Baca Juga : Anak Penjual Ikan Sempat Viral Kini Bersekolah Di Sekolah Rakyat Medan
Kisah Risma Menjadi Social Entrepreneur
Memasuki dunia social entrepreneur menjadi tantangan sekaligus peluang bagi Risma. Bidang ini menuntut keseimbangan antara misi sosial dan keberlanjutan bisnis. Namun, Risma melihatnya sebagai wadah untuk menciptakan dampak nyata. Dengan semangat belajar, ia mulai membangun fondasi yang kuat.
Fokus Dampak Sosial
Risma menempatkan dampak sosial sebagai prioritas utama. Ia ingin menciptakan solusi yang mampu memberdayakan masyarakat secara berkelanjutan. Oleh karena itu, setiap ide bisnis selalu ia kaitkan dengan manfaat sosial. Pendekatan ini membuat usahanya memiliki nilai lebih dibanding bisnis konvensional.
Proses Pembelajaran
Proses pembelajaran menjadi bagian penting dalam perjalanan Risma. Namun, ia mengikuti pelatihan, mentoring, dan komunitas Social Entrepreneur.

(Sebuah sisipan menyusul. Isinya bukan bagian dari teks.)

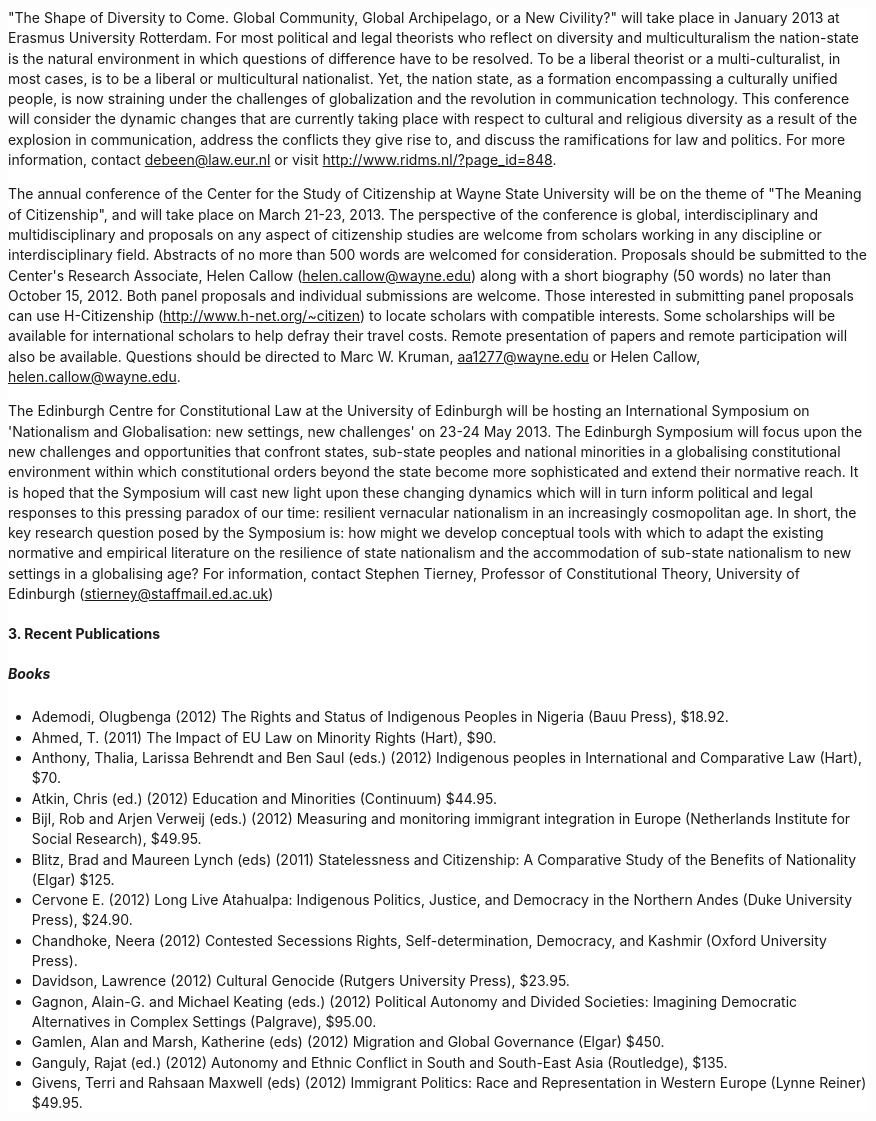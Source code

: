 "The Shape of Diversity to Come. Global Community, Global Archipelago, or a New Civility?" will take place in January 2013 at Erasmus University Rotterdam. For most political and legal theorists who reflect on diversity and multiculturalism the nation-state is the natural environment in which questions of difference have to be resolved. To be a liberal theorist or a multi-culturalist, in most cases, is to be a liberal or multicultural nationalist. Yet, the nation state, as a formation encompassing a culturally unified people, is now straining under the challenges of globalization and the revolution in communication technology. This conference will consider the dynamic changes that are currently taking place with respect to cultural and religious diversity as a result of the explosion in communication, address the conflicts they give rise to, and discuss the ramifications for law and politics. For more information, contact <debeen@law.eur.nl> or visit <http://www.ridms.nl/?page_id=848>.

The annual conference of the Center for the Study of Citizenship at Wayne State University will be on the theme of "The Meaning of Citizenship", and will take place on March 21-23, 2013\. The perspective of the conference is global, interdisciplinary and multidisciplinary and proposals on any aspect of citizenship studies are welcome from scholars working in any discipline or interdisciplinary field. Abstracts of no more than 500 words are welcomed for consideration. Proposals should be submitted to the Center's Research Associate, Helen Callow (<helen.callow@wayne.edu>) along with a short biography (50 words) no later than October 15, 2012\. Both panel proposals and individual submissions are welcome. Those interested in submitting panel proposals can use H-Citizenship (<http://www.h-net.org/~citizen>) to locate scholars with compatible interests. Some scholarships will be available for international scholars to help defray their travel costs. Remote presentation of papers and remote participation will also be available. Questions should be directed to Marc W. Kruman, <aa1277@wayne.edu> or Helen Callow, <helen.callow@wayne.edu>.

The Edinburgh Centre for Constitutional Law at the University of Edinburgh will be hosting an International Symposium on 'Nationalism and Globalisation: new settings, new challenges' on 23-24 May 2013\. The Edinburgh Symposium will focus upon the new challenges and opportunities that confront states, sub-state peoples and national minorities in a globalising constitutional environment within which constitutional orders beyond the state become more sophisticated and extend their normative reach. It is hoped that the Symposium will cast new light upon these changing dynamics which will in turn inform political and legal responses to this pressing paradox of our time: resilient vernacular nationalism in an increasingly cosmopolitan age. In short, the key research question posed by the Symposium is: how might we develop conceptual tools with which to adapt the existing normative and empirical literature on the resilience of state nationalism and the accommodation of sub-state nationalism to new settings in a globalising age? For information, contact Stephen Tierney, Professor of Constitutional Theory, University of Edinburgh (<stierney@staffmail.ed.ac.uk>)

#### 3\. Recent Publications

##### Books

- Ademodi, Olugbenga (2012) The Rights and Status of Indigenous Peoples in Nigeria (Bauu Press), \$18.92.
- Ahmed, T. (2011) The Impact of EU Law on Minority Rights (Hart), \$90.
- Anthony, Thalia, Larissa Behrendt and Ben Saul (eds.) (2012) Indigenous peoples in International and Comparative Law (Hart), \$70.
- Atkin, Chris (ed.) (2012) Education and Minorities (Continuum) \$44.95.
- Bijl, Rob and Arjen Verweij (eds.) (2012) Measuring and monitoring immigrant integration in Europe (Netherlands Institute for Social Research), \$49.95.
- Blitz, Brad and Maureen Lynch (eds) (2011) Statelessness and Citizenship: A Comparative Study of the Benefits of Nationality (Elgar) \$125.
- Cervone E. (2012) Long Live Atahualpa: Indigenous Politics, Justice, and Democracy in the Northern Andes (Duke University Press), \$24.90.
- Chandhoke, Neera (2012) Contested Secessions Rights, Self-determination, Democracy, and Kashmir (Oxford University Press).
- Davidson, Lawrence (2012) Cultural Genocide (Rutgers University Press), \$23.95.
- Gagnon, Alain-G. and Michael Keating (eds.) (2012) Political Autonomy and Divided Societies: Imagining Democratic Alternatives in Complex Settings (Palgrave), \$95.00.
- Gamlen, Alan and Marsh, Katherine (eds) (2012) Migration and Global Governance (Elgar) \$450.
- Ganguly, Rajat (ed.) (2012) Autonomy and Ethnic Conflict in South and South-East Asia (Routledge), \$135.
- Givens, Terri and Rahsaan Maxwell (eds) (2012) Immigrant Politics: Race and Representation in Western Europe (Lynne Reiner) \$49.95.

Selain itu, ia belajar dari kegagalan dan pengalaman lapangan. Dengan konsistensi, Risma terus meningkatkan kapasitas diri dan kualitas program yang di jalankan.
Visi Jangka Panjang
Selain itu, risma memiliki visi jangka panjang untuk menciptakan perubahan yang berkelanjutan. Ia tidak hanya ingin membantu sesaat, tetapi membangun sistem yang mandiri. Visi ini menjadi kompas dalam setiap keputusan yang di ambil. Dengan arah yang jelas, Risma melangkah lebih percaya diri.